Insomnio
Capítulo 39 de la novela "Las sombras" (Luis de la Fuente - 2003)
 

Insomnio
Un penetrante olor a fuel procedente de los pesqueros amarrados a puerto se extendía por todo el muelle de Sag Harbor. Fue una tarde tranquila en la que el sonido tardo y cadencioso de los grandes motores diesel de los barcos se mezclaba con el de las gaviotas y con el del agua, grasienta, chapoteando entre los huecos de las embarcaciones, cuyos cascos de madera crujían desde lo más profundo con cada vaivén de la marea.

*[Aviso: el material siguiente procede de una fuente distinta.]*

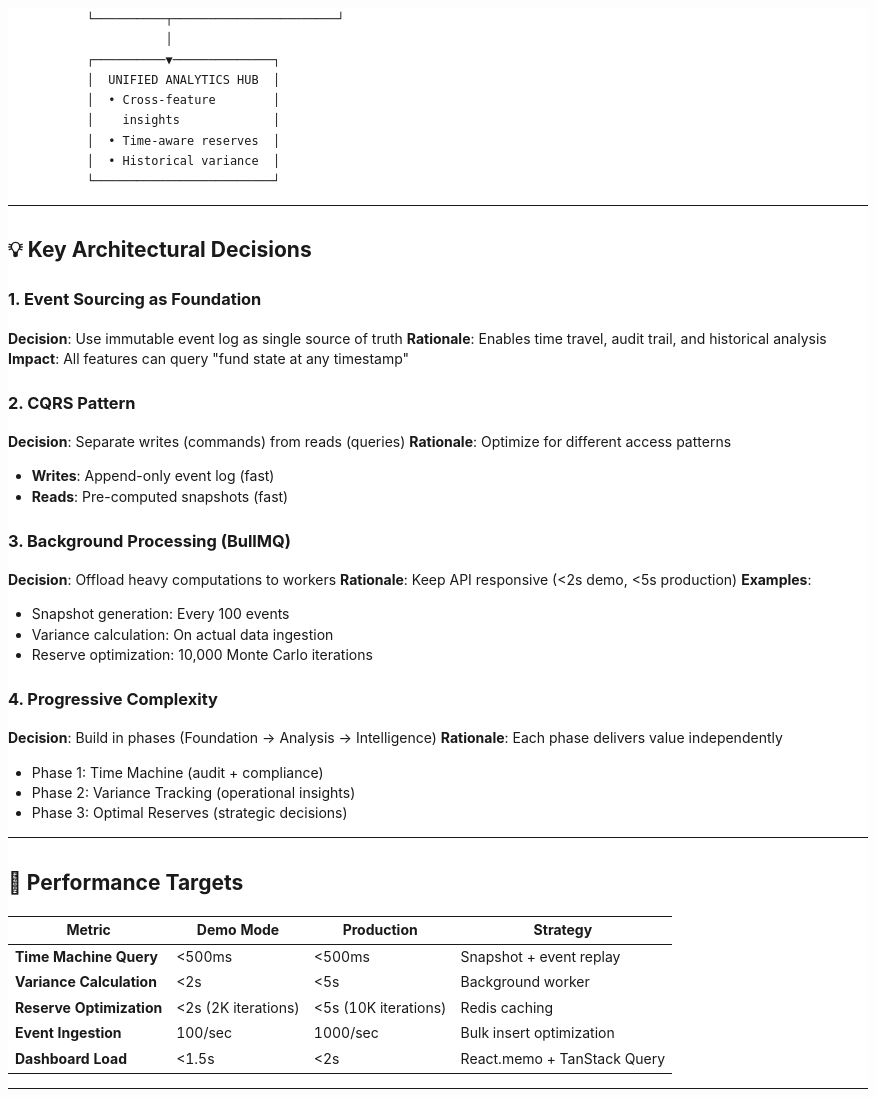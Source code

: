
 ```
           └──────────┬───────────────────────┘
                      │
           ┌──────────▼──────────────┐
           │  UNIFIED ANALYTICS HUB  │
           │  • Cross-feature        │
           │    insights             │
           │  • Time-aware reserves  │
           │  • Historical variance  │
           └─────────────────────────┘
```

---

## 💡 Key Architectural Decisions

### 1. Event Sourcing as Foundation

**Decision**: Use immutable event log as single source of truth **Rationale**:
Enables time travel, audit trail, and historical analysis **Impact**: All
features can query "fund state at any timestamp"

### 2. CQRS Pattern

**Decision**: Separate writes (commands) from reads (queries) **Rationale**:
Optimize for different access patterns

- **Writes**: Append-only event log (fast)
- **Reads**: Pre-computed snapshots (fast)

### 3. Background Processing (BullMQ)

**Decision**: Offload heavy computations to workers **Rationale**: Keep API
responsive (<2s demo, <5s production) **Examples**:

- Snapshot generation: Every 100 events
- Variance calculation: On actual data ingestion
- Reserve optimization: 10,000 Monte Carlo iterations

### 4. Progressive Complexity

**Decision**: Build in phases (Foundation → Analysis → Intelligence)
**Rationale**: Each phase delivers value independently

- Phase 1: Time Machine (audit + compliance)
- Phase 2: Variance Tracking (operational insights)
- Phase 3: Optimal Reserves (strategic decisions)

---

## 🔢 Performance Targets

| Metric                   | Demo Mode           | Production           | Strategy                    |
| ------------------------ | ------------------- | -------------------- | --------------------------- |
| **Time Machine Query**   | <500ms              | <500ms               | Snapshot + event replay     |
| **Variance Calculation** | <2s                 | <5s                  | Background worker           |
| **Reserve Optimization** | <2s (2K iterations) | <5s (10K iterations) | Redis caching               |
| **Event Ingestion**      | 100/sec             | 1000/sec             | Bulk insert optimization    |
| **Dashboard Load**       | <1.5s               | <2s                  | React.memo + TanStack Query |

---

Angya y Miguel deambulaban de un lado a otro tratando de asentar sus corazones enamorados y dar forma a un futuro nuevo en el que hubiese espacio para los dos. En realidad, Miguel no había mentido a Angya en ningún momento, pero su naturaleza reservada le había impedido sincerarse del todo con ella. Quizá debería haber aprovechado esa plácida tarde para mostrarse tal cual era y explicarle el porqué le costaba tanto decir lo que pensaba, o por qué tenía que esforzarse para no parecer disgustado y sonreír, pero no hubiera podido sincerarse con Angya hasta el punto de decirle que tenía miedo a que la relación que acababan de iniciar no prosperase, no por desconfianza hacia ella sino hacia el futuro, llámesele suerte, destino o porvenir. Si se quedaba en Estados Unidos, su padre le daría la espalda, suponiendo que no lo hubiera hecho ya, pues esa era la impresión que tenía desde hacía tiempo, y sin Angya a su lado se encontraría definitivamente solo.

Sag Harbor era un pueblecito de pescadores en cuyos embarcaderos relucían los mástiles de un buen número de yates y veleros pertenecientes a la alta sociedad de los Hamptons, gentes cuya visión de la vida, a tenor de sus actitudes, debía ser del todo superficial. Sin embargo, paseando aquella serena tarde junto a su ángel de ojos azules, nadie hubiera acertado a sospechar que el mundo al cual Miguel pertenecía se encontraba en las profundidades abisales de un patio de ladrillo y cemento en el que ni si quiera el sol de mediodía se atrevía a dibujar contraluces.

Los días habían transcurrido demasiado deprisa y no quedaba apenas tiempo; la parte más etérea de su cuerpo comenzaba ya a sentirse inquieta ante la inminencia de la marcha y un creciente desasosiego le impedía conciliar el sueño. El mundo gris del que procedía abría sus fauces para devorarle.

Miguel se giró en la cama y clavó su vista en la playa iluminada levemente por la luna. Las olas rompían sobra la playa removiendo con estrépito los guijarros que se extendían sobre la arena. Cada ola era distinta; algunas llegaban cansadas a la playa, como si la distancia recorrida les hubiera robado las fuerzas; otras, embravecidas, la acometían con violencia inusitada; había olas impetuosas que se montaban sobre otras y unas pocas, perdidas, no llegaban, dejando sólo un instante de demora y un silencio.

No se oía ningún ruido; sólo la acompasada respiración de Angya, que descansaba plácidamente a su lado, y el rumor de las olas, mansas, ya casi dormidas. Miguel levantó de nuevo la vista hacia la playa y vio a su madre entre las lágrimas que le resbalaban por el rostro humedeciendo la almohada.